* Excerpted data
BEGIN
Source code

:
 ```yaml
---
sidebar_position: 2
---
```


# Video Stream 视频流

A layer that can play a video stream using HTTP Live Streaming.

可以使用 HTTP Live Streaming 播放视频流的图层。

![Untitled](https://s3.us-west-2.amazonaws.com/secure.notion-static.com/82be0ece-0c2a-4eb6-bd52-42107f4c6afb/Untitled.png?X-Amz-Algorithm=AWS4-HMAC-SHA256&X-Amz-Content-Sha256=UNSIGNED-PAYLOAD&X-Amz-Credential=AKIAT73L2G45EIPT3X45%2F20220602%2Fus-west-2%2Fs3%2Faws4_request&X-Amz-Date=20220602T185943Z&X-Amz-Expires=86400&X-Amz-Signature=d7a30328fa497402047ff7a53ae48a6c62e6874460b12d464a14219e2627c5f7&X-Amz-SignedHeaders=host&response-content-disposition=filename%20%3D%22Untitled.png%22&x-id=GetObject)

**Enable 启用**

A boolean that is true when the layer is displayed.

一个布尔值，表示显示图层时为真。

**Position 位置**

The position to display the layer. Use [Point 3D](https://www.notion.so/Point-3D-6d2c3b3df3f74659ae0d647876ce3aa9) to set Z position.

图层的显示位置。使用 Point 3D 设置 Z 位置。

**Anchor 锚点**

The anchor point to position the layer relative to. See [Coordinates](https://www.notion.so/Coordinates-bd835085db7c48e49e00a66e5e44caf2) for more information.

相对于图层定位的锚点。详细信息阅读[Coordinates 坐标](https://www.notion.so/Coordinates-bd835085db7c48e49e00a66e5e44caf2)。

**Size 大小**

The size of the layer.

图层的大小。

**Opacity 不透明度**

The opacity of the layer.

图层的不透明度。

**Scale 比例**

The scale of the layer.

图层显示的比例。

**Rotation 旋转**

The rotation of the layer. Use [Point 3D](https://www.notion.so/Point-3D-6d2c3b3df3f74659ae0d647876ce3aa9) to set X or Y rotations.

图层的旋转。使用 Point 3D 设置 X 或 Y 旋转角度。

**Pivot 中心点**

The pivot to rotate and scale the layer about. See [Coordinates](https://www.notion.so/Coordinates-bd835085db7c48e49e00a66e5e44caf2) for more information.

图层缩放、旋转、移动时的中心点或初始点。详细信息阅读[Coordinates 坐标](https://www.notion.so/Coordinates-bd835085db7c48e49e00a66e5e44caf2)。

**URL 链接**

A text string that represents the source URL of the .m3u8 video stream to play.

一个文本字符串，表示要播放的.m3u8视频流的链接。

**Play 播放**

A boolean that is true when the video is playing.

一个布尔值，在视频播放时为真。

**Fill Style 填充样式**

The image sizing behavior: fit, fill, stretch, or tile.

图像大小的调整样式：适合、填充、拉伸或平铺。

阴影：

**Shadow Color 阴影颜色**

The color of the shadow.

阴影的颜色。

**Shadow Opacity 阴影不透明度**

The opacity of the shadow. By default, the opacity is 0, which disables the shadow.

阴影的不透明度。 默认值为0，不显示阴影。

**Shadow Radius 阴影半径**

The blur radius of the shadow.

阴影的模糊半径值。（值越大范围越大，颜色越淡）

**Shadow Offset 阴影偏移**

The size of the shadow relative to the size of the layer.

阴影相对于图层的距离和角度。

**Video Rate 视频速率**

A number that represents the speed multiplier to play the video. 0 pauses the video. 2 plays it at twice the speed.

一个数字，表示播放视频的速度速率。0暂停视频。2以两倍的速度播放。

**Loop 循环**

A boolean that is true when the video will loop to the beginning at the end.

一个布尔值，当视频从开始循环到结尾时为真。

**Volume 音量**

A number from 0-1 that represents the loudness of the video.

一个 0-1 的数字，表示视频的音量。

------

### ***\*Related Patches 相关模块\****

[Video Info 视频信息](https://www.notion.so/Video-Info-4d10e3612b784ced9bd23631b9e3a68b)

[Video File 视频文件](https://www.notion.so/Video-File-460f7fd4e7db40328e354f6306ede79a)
END
* Exercise aim
Reproduce every line of the material above that has the string "详细信息阅读".

* Solution
相对于图层定位的锚点。详细信息阅读[Coordinates 坐标](https://www.notion.so/Coordinates-bd835085db7c48e49e00a66e5e44caf2)。
图层缩放、旋转、移动时的中心点或初始点。详细信息阅读[Coordinates 坐标](https://www.notion.so/Coordinates-bd835085db7c48e49e00a66e5e44caf2)。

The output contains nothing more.